Parliament passes K3.788 trillion budget


At exactly 04:43pm Thursday, Parliament passed the K3.788 trillion 2023-24 national budget after nodding to all the 58 votes in the financial plan.

The passing of the budget came barely a day before the close of the 2022-23 financial year.

The development means Parliament has successfully avoided a government shutdown, which occurs when the legislative branch does not pass key bills which fund or authorise operations of the Executive branch, resulting in the cessation of some, or all, operations of a government.


Initially, the budget was pegged at K3.87 trillion but Finance Minister Sosten Gwengwe revised it down on Tuesday to reflect realities on the ground in the aftermath of Tropical Cyclone Freddy

But the budget has not taken into account the full impact of the devastating cyclone, which shook almost all the districts in the Southern Region.

The full extent of the damage caused by the deadly cyclone, which has so far killed 676 people, is yet to be computed but analysts believe it could be in hundreds of billions of Kwacha.


But Gwengwe said the budget has put in place some provisions as they await the full report of the damage caused by Freddy.

He was quick to note that it would be naïve for the government to bank on the national budget for Cyclone Freddy recovery, saying it is banking on support from development partners.

“We will be overwhelmed in any case, even by a layman’s assessment. The devastation is just so huge. What we built for decades has been washed away in one or two nights and we can only do our best under the circumstances.

“The budget has been realigned to reflect that aspect. But we know that our partners, the World Bank, are looking at two programmes which would be substantial enough. First of all is the programme which we normally call the SEC, which simply looks at existing projects and sees emergency components in all the existing World Bank projects already approved for Malawi,” Gwengwe said.

He added that authorities are also looking at exploring a crisis window with the World Bank, which may take Malawi a few months to put together a project for rebuilding in the four clusters of health, education, agriculture and infrastructure.

“Beyond the World Bank, beyond the African Development Bank, there are other partners, bilateral or multilateral, that are coming forward to help us in rebuilding.

“The UN [United Nations] family is mobilising [itself] and we believe it is through that kind of partnership that we can build back better without necessarily looking internally in the budget alone. The budget has tried to stretch. There is a limit [to which] it can stretch. For the rest, we will need a helping hand and there are people who are willing to partner us in the rebuilding process,” Gwengwe said.

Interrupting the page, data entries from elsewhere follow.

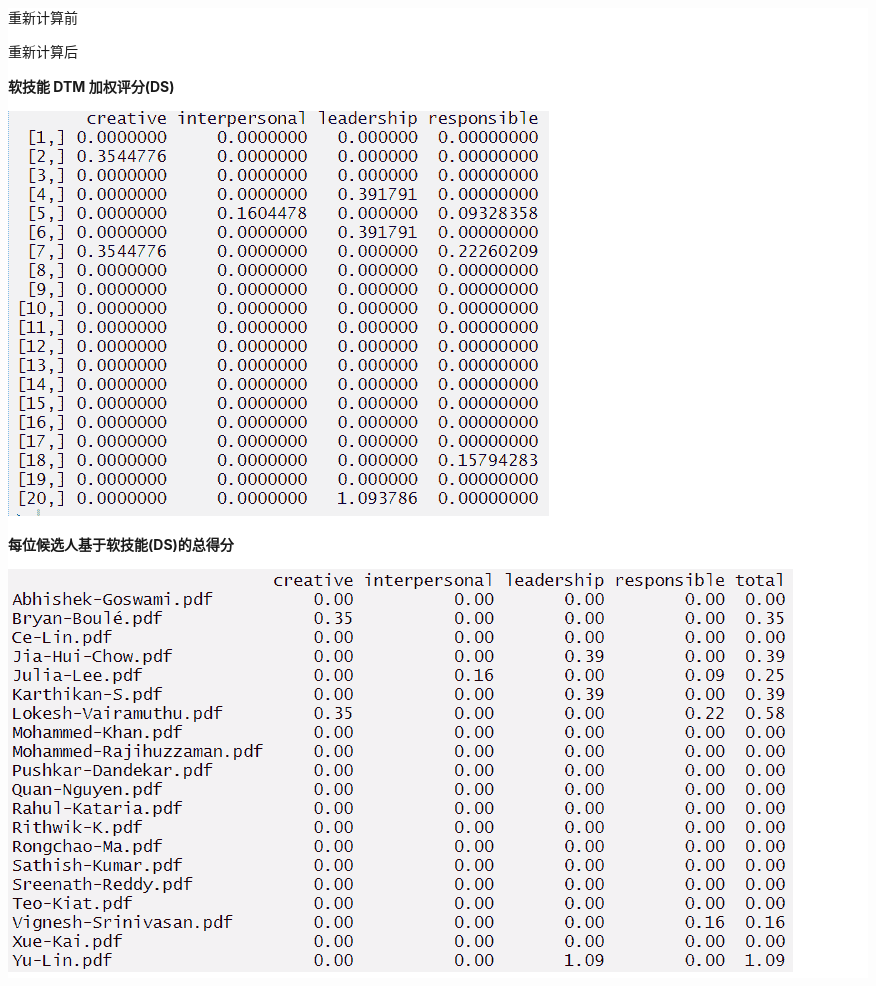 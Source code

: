 重新计算前

重新计算后

**软技能 DTM 加权评分(DS)**

![](img/dea4727d698c32abf03b91f991fce978.png)

**每位候选人基于软技能(DS)的总得分**

![](img/04be2cf643d0d0ad67bbd0cb86689497.png)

Budget and Finance Committee of Parliament Chairperson Gladys Ganda said the lawmakers had a candid scrutiny of the budget.

Among other things, the budget has seen an increase in the allocation to the Roads Authority from around K9 billion to K45 billion to help in rebuilding some of the damaged roads and bridges in the aftermath of Cyclone Freddy.

The budget has also seen the allocation for the Unforeseen Expenditure vote being increased from K2 billion to K5 billion to help in the recovery process.

Leader of the House Richard Chimwendo Banda said he was impressed with the level of scrutiny the lawmakers gave the budget.

“This is a good budget for Malawians. It is a budget that is looking at reaching out to the people, making sure that services are provided.

“What is needed is for us to make sure that whatever has been agreed here [has been implemented], because as we pass the Appropriation Bill tomorrow, it becomes an Act of Parliament, which is the mandate for us to use the resources,” Chimwendo Banda said.